-- WHAT YOU SHOULD DO --
Wherever "b与strong的区别" appears in the records below, copy the line that holds it.
——
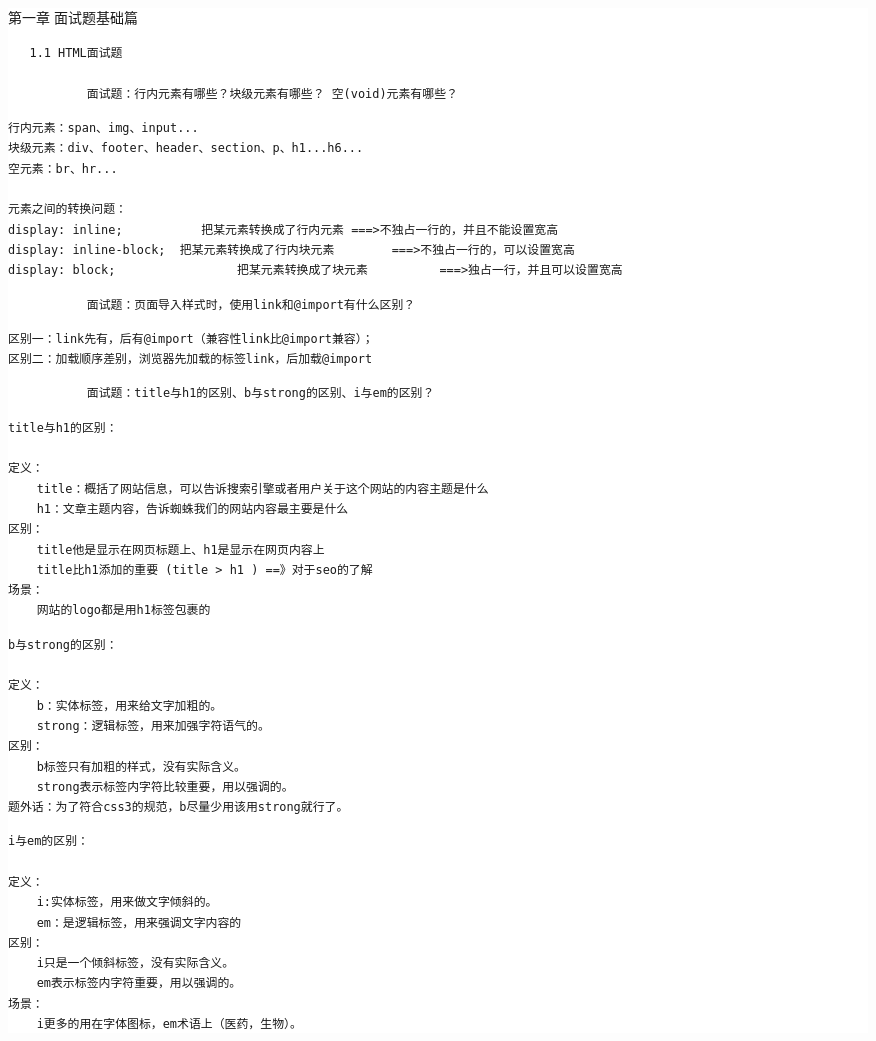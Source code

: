 第一章 面试题基础篇

       1.1 HTML面试题             
    
               面试题：行内元素有哪些？块级元素有哪些？ 空(void)元素有哪些？

```
行内元素：span、img、input...
块级元素：div、footer、header、section、p、h1...h6...
空元素：br、hr...

元素之间的转换问题：
display: inline;           把某元素转换成了行内元素 ===>不独占一行的，并且不能设置宽高
display: inline-block;  把某元素转换成了行内块元素        ===>不独占一行的，可以设置宽高
display: block;                 把某元素转换成了块元素          ===>独占一行，并且可以设置宽高
```

               面试题：页面导入样式时，使用link和@import有什么区别？

```
区别一：link先有，后有@import（兼容性link比@import兼容）；
区别二：加载顺序差别，浏览器先加载的标签link，后加载@import
```

               面试题：title与h1的区别、b与strong的区别、i与em的区别？

```
title与h1的区别：

定义：
    title：概括了网站信息，可以告诉搜索引擎或者用户关于这个网站的内容主题是什么
    h1：文章主题内容，告诉蜘蛛我们的网站内容最主要是什么
区别：
    title他是显示在网页标题上、h1是显示在网页内容上
    title比h1添加的重要 (title > h1 ) ==》对于seo的了解
场景：
    网站的logo都是用h1标签包裹的   
```

```
b与strong的区别：

定义：
    b：实体标签，用来给文字加粗的。
    strong：逻辑标签，用来加强字符语气的。
区别：
    b标签只有加粗的样式，没有实际含义。
    strong表示标签内字符比较重要，用以强调的。
题外话：为了符合css3的规范，b尽量少用该用strong就行了。
```

```
i与em的区别：

定义：
    i:实体标签，用来做文字倾斜的。
    em：是逻辑标签，用来强调文字内容的
区别：
    i只是一个倾斜标签，没有实际含义。
    em表示标签内字符重要，用以强调的。
场景：
    i更多的用在字体图标，em术语上（医药，生物）。
```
——
-- EXERCISE RESULT --
               面试题：title与h1的区别、b与strong的区别、i与em的区别？
b与strong的区别：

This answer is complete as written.